** Opening Provided material block **

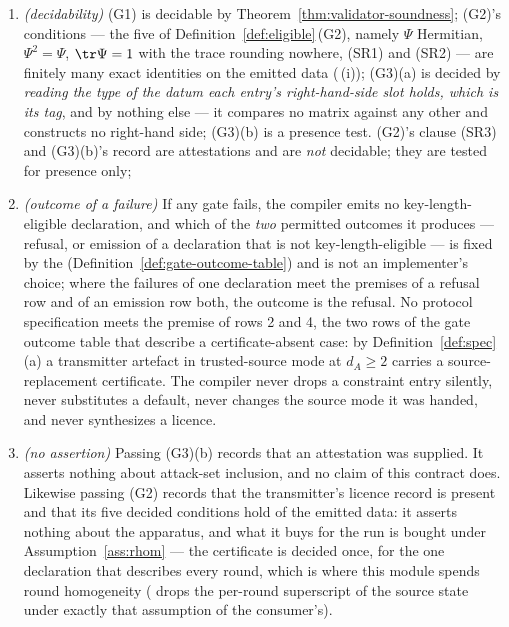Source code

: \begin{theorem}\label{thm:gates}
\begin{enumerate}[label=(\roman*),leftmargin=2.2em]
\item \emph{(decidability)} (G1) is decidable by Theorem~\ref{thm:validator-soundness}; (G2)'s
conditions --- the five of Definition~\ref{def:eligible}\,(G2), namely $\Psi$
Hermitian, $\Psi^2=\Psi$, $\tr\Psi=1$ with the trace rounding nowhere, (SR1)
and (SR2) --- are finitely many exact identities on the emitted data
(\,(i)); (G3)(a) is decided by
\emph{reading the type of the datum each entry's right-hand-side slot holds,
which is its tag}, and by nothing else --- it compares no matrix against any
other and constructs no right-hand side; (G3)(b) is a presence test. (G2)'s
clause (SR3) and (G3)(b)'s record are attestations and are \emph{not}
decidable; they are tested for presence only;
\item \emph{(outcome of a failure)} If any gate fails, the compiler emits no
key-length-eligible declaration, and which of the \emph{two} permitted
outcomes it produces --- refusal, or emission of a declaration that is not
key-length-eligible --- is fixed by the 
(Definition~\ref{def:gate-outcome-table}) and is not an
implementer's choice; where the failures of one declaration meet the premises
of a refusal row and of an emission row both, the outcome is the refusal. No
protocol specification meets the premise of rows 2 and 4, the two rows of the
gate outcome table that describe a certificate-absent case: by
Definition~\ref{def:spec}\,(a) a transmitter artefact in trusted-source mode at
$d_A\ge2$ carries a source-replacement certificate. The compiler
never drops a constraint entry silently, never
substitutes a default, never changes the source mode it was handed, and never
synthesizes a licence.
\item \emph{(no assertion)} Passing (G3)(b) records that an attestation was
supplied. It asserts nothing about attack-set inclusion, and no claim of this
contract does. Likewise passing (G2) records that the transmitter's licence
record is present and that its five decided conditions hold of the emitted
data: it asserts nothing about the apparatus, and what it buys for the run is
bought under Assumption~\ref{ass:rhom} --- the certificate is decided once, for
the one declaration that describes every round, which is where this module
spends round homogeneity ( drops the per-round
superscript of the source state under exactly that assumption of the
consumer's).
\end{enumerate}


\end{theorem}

** Closing Provided material block **
** Opening Provided material block **

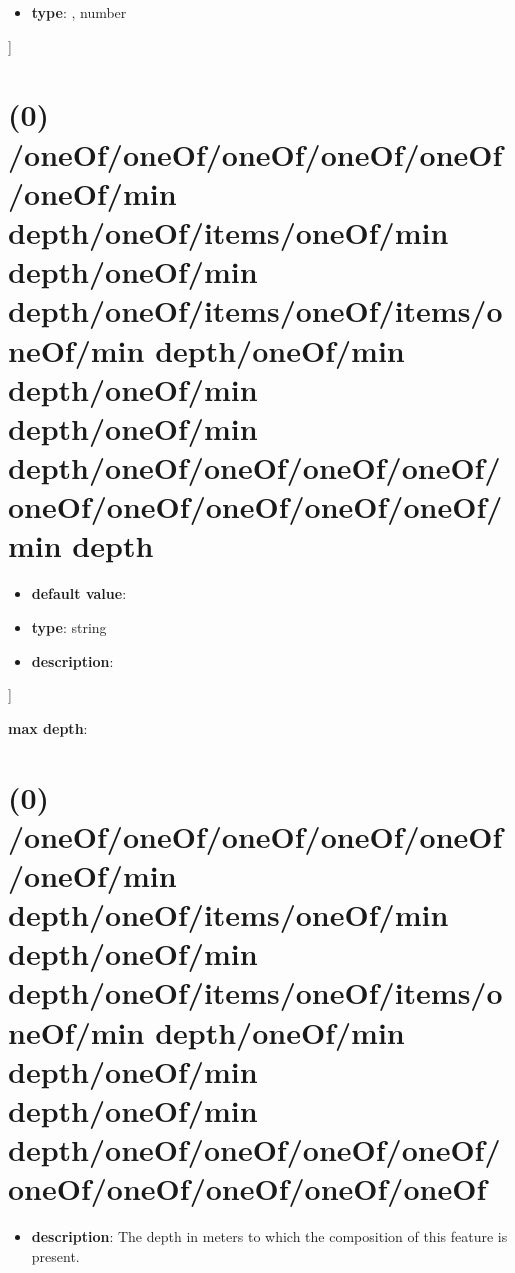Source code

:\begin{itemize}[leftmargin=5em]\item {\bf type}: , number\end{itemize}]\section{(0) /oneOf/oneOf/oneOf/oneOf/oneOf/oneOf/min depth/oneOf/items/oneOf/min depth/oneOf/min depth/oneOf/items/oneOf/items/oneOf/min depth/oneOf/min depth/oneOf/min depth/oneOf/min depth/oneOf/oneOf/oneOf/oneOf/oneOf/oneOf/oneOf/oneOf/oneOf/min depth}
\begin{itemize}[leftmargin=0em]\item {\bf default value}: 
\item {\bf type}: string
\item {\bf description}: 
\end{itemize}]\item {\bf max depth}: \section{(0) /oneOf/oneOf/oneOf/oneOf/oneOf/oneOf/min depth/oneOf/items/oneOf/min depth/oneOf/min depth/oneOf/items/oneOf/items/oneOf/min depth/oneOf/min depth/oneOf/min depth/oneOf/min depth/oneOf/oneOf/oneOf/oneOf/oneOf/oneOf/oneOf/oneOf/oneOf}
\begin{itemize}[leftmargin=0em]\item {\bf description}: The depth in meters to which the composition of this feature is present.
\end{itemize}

** Closing Provided material block **
** Opening Provided material block **

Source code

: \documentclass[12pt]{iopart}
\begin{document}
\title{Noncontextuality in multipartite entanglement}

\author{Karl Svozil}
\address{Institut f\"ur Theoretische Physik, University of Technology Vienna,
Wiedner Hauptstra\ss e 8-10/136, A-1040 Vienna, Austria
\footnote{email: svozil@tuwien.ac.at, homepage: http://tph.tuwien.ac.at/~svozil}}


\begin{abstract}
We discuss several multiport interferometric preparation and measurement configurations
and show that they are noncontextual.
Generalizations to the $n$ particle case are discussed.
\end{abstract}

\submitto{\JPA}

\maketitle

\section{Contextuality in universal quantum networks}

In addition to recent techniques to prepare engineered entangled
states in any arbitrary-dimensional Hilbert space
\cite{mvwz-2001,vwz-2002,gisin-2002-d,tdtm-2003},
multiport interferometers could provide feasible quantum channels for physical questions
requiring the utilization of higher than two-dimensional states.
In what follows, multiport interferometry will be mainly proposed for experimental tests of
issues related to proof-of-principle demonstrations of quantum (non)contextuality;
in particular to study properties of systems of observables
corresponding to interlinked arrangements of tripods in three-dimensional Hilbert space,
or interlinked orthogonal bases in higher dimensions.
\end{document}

** Closing Provided material block **

What is being asked: Go through the listing above. Show each line where the word "multiport" is found.

Result of the task:
We discuss several multiport interferometric preparation and measurement configurations
multiport interferometers could provide feasible quantum channels for physical questions
In what follows, multiport interferometry will be mainly proposed for experimental tests of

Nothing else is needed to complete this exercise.